Kevin Smart

Personal information
- Full name: Kevin Graham Smart
- Date of birth: 17 October 1958 (age 67)
- Place of birth: Newcastle upon Tyne, England
- Position: Defender

Youth career
- 0000–1976: Plymouth Argyle

Senior career*
- Years: Team / Apps / (Gls)
- 1976–1978: Plymouth Argyle / 32 / (0)
- 1978–1980: Wigan Athletic / 49 / (1)
- 1980–1988: Folkestone Town
- 1988–1990: Hythe Town
- 1990–1991: Ashford Town
- 1991: Margate
- 1991–1992: Hythe Town
- 1992: Folkestone Invicta
- 1992–1994: Canterbury City
- 1994: Hythe United
- 1994–1995: Canterbury City
- 1995: Hythe United
- 1995–1996: Deal Town
- 1996–1997: Canterbury City
- 1997–2000: Deal Town

= Kevin Smart =

English footballer

Kevin Graham Smart (born 17 October 1958) is an English retired footballer. He played as a defender in the Football League between 1976 and 1980 for Plymouth Argyle and Wigan Athletic, making a total of 81 appearances scoring one goal. Thereafter he played for non-league clubs in Kent.

==Career==
Smart, who had come through the youth ranks at Plymouth Argyle played 9 matches, aged 18, for the club in the Second Division in the latter part of the 1976–77 season. Plymouth were relegated that season and Smart was a regular starter during the first part of their 1977–78 campaign in the Third Division. However, in the second half of the season he was unable to command a first choice place with "The Pilgrims" and at its end was made available for a free transfer.

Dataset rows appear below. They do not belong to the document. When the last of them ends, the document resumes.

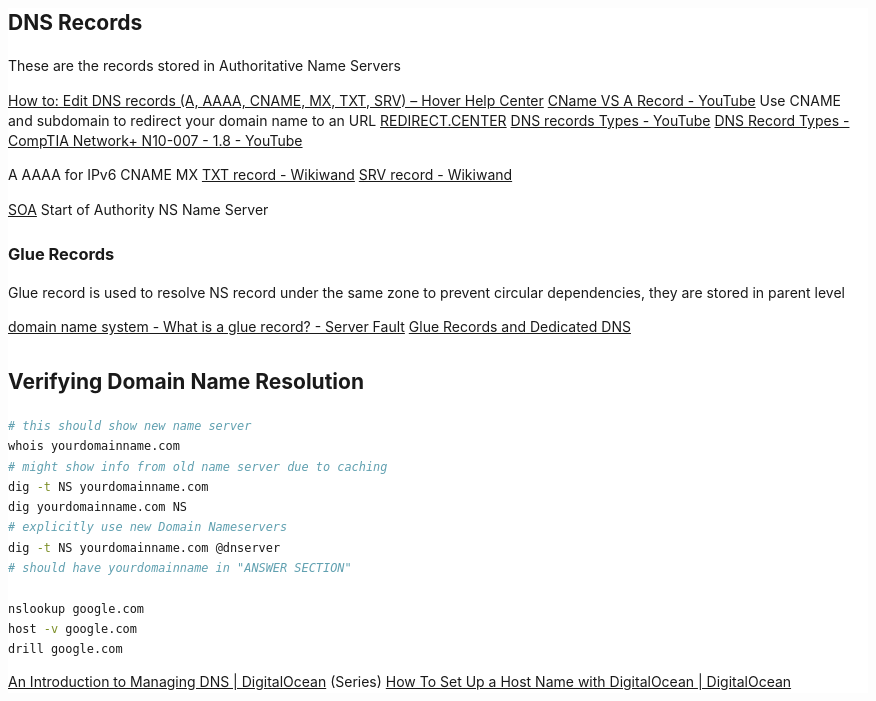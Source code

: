 ## DNS Records

These are the records stored in Authoritative Name Servers

[How to: Edit DNS records (A, AAAA, CNAME, MX, TXT, SRV) – Hover Help Center](https://help.hover.com/hc/en-us/articles/217282457-How-to-Edit-DNS-records-A-CNAME-MX-TXT-and-SRV-Updated-Aug-2015-)
[CName VS A Record - YouTube](https://www.youtube.com/watch?v=WqhgGpv4cKY)
Use CNAME and subdomain to redirect your domain name to an URL
[REDIRECT.CENTER](http://redirect.center/)
[DNS records Types - YouTube](https://www.youtube.com/watch?v=iktrnk3Nd2E)
[DNS Record Types - CompTIA Network+ N10-007 - 1.8 - YouTube](https://www.youtube.com/watch?v=D37RhTJ0ALY)

A
AAAA for IPv6
CNAME
MX
[TXT record - Wikiwand](https://www.wikiwand.com/en/TXT_record)
[SRV record - Wikiwand](https://www.wikiwand.com/en/SRV_record)

[SOA](https://www.wikiwand.com/en/SOA_record) Start of Authority
NS Name Server

### Glue Records

Glue record is used to resolve NS record under the same zone to prevent circular dependencies, they are stored in parent level

[domain name system - What is a glue record? - Server Fault](https://serverfault.com/questions/309622/what-is-a-glue-record)
[Glue Records and Dedicated DNS](https://ns1.com/blog/glue-records-and-dedicated-dns)

## Verifying Domain Name Resolution

```sh
# this should show new name server
whois yourdomainname.com
# might show info from old name server due to caching
dig -t NS yourdomainname.com
dig yourdomainname.com NS
# explicitly use new Domain Nameservers
dig -t NS yourdomainname.com @dnserver
# should have yourdomainname in "ANSWER SECTION"

nslookup google.com
host -v google.com
drill google.com
```

[An Introduction to Managing DNS | DigitalOcean](https://www.digitalocean.com/community/tutorial_series/an-introduction-to-managing-dns) (Series)
[How To Set Up a Host Name with DigitalOcean | DigitalOcean](https://www.digitalocean.com/community/tutorials/how-to-set-up-a-host-name-with-digitalocean)
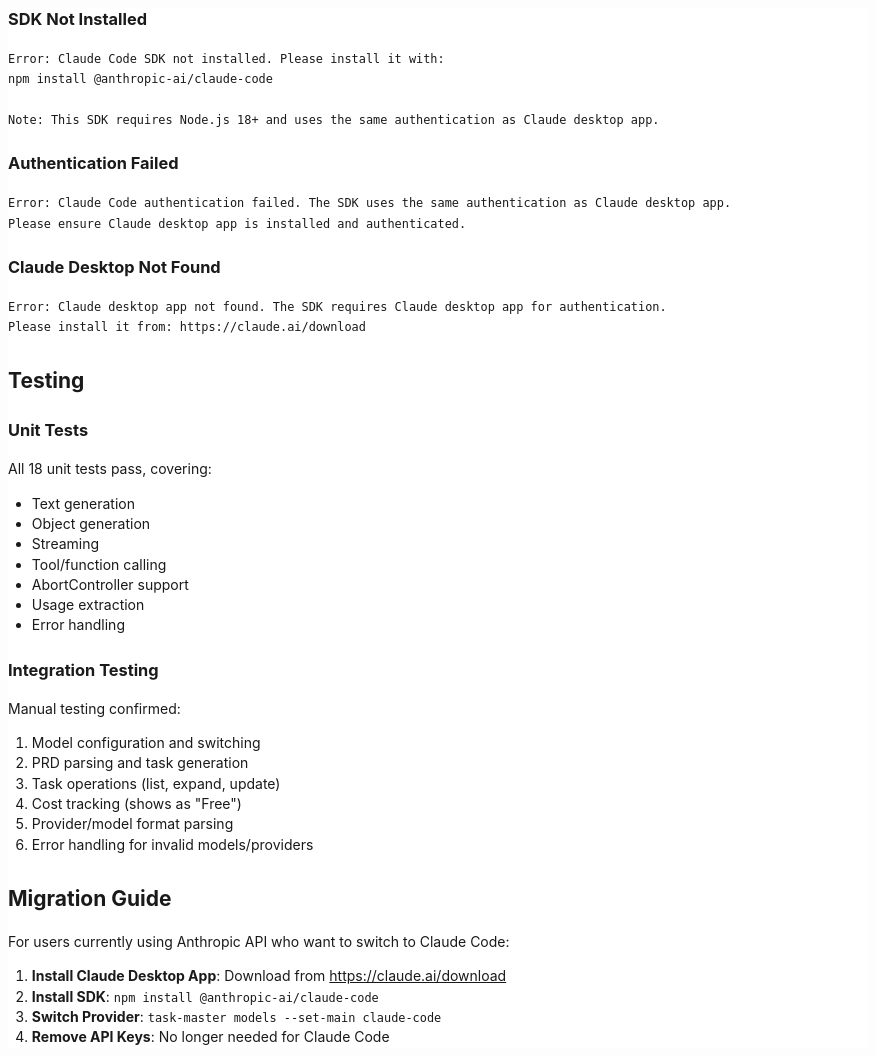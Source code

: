 ### SDK Not Installed
```
Error: Claude Code SDK not installed. Please install it with:
npm install @anthropic-ai/claude-code

Note: This SDK requires Node.js 18+ and uses the same authentication as Claude desktop app.
```

### Authentication Failed
```
Error: Claude Code authentication failed. The SDK uses the same authentication as Claude desktop app.
Please ensure Claude desktop app is installed and authenticated.
```

### Claude Desktop Not Found
```
Error: Claude desktop app not found. The SDK requires Claude desktop app for authentication.
Please install it from: https://claude.ai/download
```

## Testing

### Unit Tests
All 18 unit tests pass, covering:
- Text generation
- Object generation
- Streaming
- Tool/function calling
- AbortController support
- Usage extraction
- Error handling

### Integration Testing
Manual testing confirmed:
1. Model configuration and switching
2. PRD parsing and task generation
3. Task operations (list, expand, update)
4. Cost tracking (shows as "Free")
5. Provider/model format parsing
6. Error handling for invalid models/providers

## Migration Guide

For users currently using Anthropic API who want to switch to Claude Code:

1. **Install Claude Desktop App**: Download from https://claude.ai/download
2. **Install SDK**: `npm install @anthropic-ai/claude-code`
3. **Switch Provider**: `task-master models --set-main claude-code`
4. **Remove API Keys**: No longer needed for Claude Code
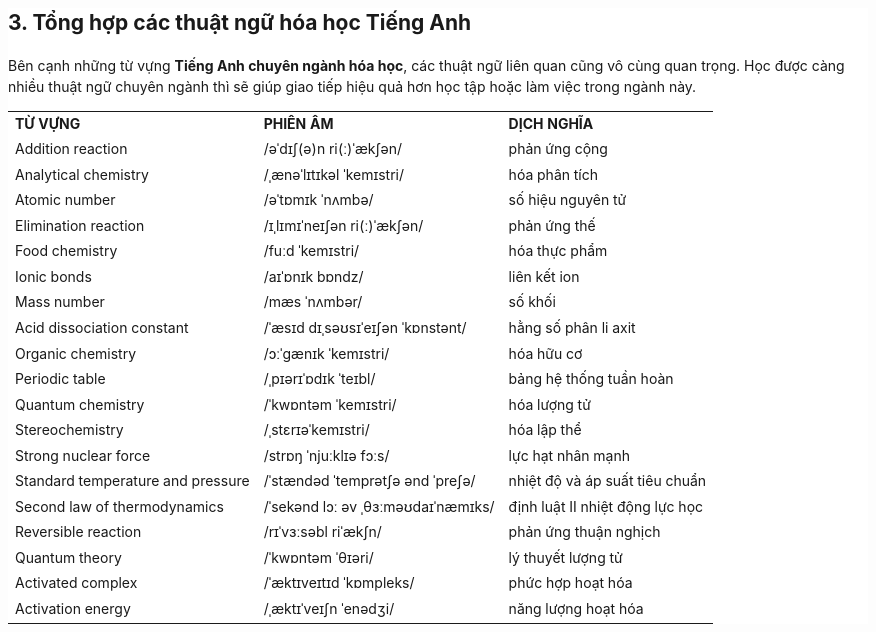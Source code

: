 ## **3. Tổng hợp các thuật ngữ hóa học Tiếng Anh**

Bên cạnh những từ vựng **Tiếng Anh chuyên ngành hóa học**, các thuật ngữ liên quan cũng vô cùng quan trọng. Học được càng nhiều thuật ngữ chuyên ngành thì sẽ giúp giao tiếp hiệu quả hơn học tập hoặc làm việc trong ngành này. 

|   |   |   |
|---|---|---|
|**TỪ VỰNG**|**PHIÊN ÂM**|**DỊCH NGHĨA**|
|Addition reaction|/əˈdɪʃ(ə)n ri(ː)ˈækʃən/|phản ứng cộng|
|Analytical chemistry|/ˌænəˈlɪtɪkəl ˈkemɪstri/|hóa phân tích|
|Atomic number|/əˈtɒmɪk ˈnʌmbə/|số hiệu nguyên tử|
|Elimination reaction|/ɪˌlɪmɪˈneɪʃən ri(ː)ˈækʃən/|phản ứng thế|
|Food chemistry|/fuːd ˈkemɪstri/|hóa thực phẩm|
|Ionic bonds|/aɪˈɒnɪk bɒndz/|liên kết ion|
|Mass number|/mæs ˈnʌmbər/|số khối|
|Acid dissociation constant|/ˈæsɪd dɪˌsəʊsɪˈeɪʃən ˈkɒnstənt/|hằng số phân li axit|
|Organic chemistry|/ɔːˈgænɪk ˈkemɪstri/|hóa hữu cơ|
|Periodic table|/ˌpɪərɪˈɒdɪk ˈteɪbl/|bảng hệ thống tuần hoàn|
|Quantum chemistry|/ˈkwɒntəm ˈkemɪstri/|hóa lượng tử|
|Stereochemistry|/ˌstɛrɪəˈkemɪstri/|hóa lập thể|
|Strong nuclear force|/strɒŋ ˈnjuːklɪə fɔːs/|lực hạt nhân mạnh|
|Standard temperature and pressure|/ˈstændəd ˈtemprətʃə ənd ˈpreʃə/|nhiệt độ và áp suất tiêu chuẩn|
|Second law of thermodynamics|/ˈsekənd lɔː əv ˌθɜːməʊdaɪˈnæmɪks/|định luật II nhiệt động lực học|
|Reversible reaction|/rɪˈvɜːsəbl riˈækʃn/|phản ứng thuận nghịch|
|Quantum theory|/ˈkwɒntəm ˈθɪəri/|lý thuyết lượng tử|
|Activated complex|/ˈæktɪveɪtɪd ˈkɒmpleks/|phức hợp hoạt hóa|
|Activation energy|/ˌæktɪˈveɪʃn ˈenədʒi/|năng lượng hoạt hóa|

During the summer of 1978 he signed with Football League newcomers Wigan Athletic. During their inaugural 1978–79 season he played in 40 of their 46 league matches in the Fourth Division and scored his only league goal on 17 March 1979, the second in a 2–0 win over Stockport County. He appeared in only nine matches for "The Latics" during the following 1979–80 season and was released at the end of the campaign.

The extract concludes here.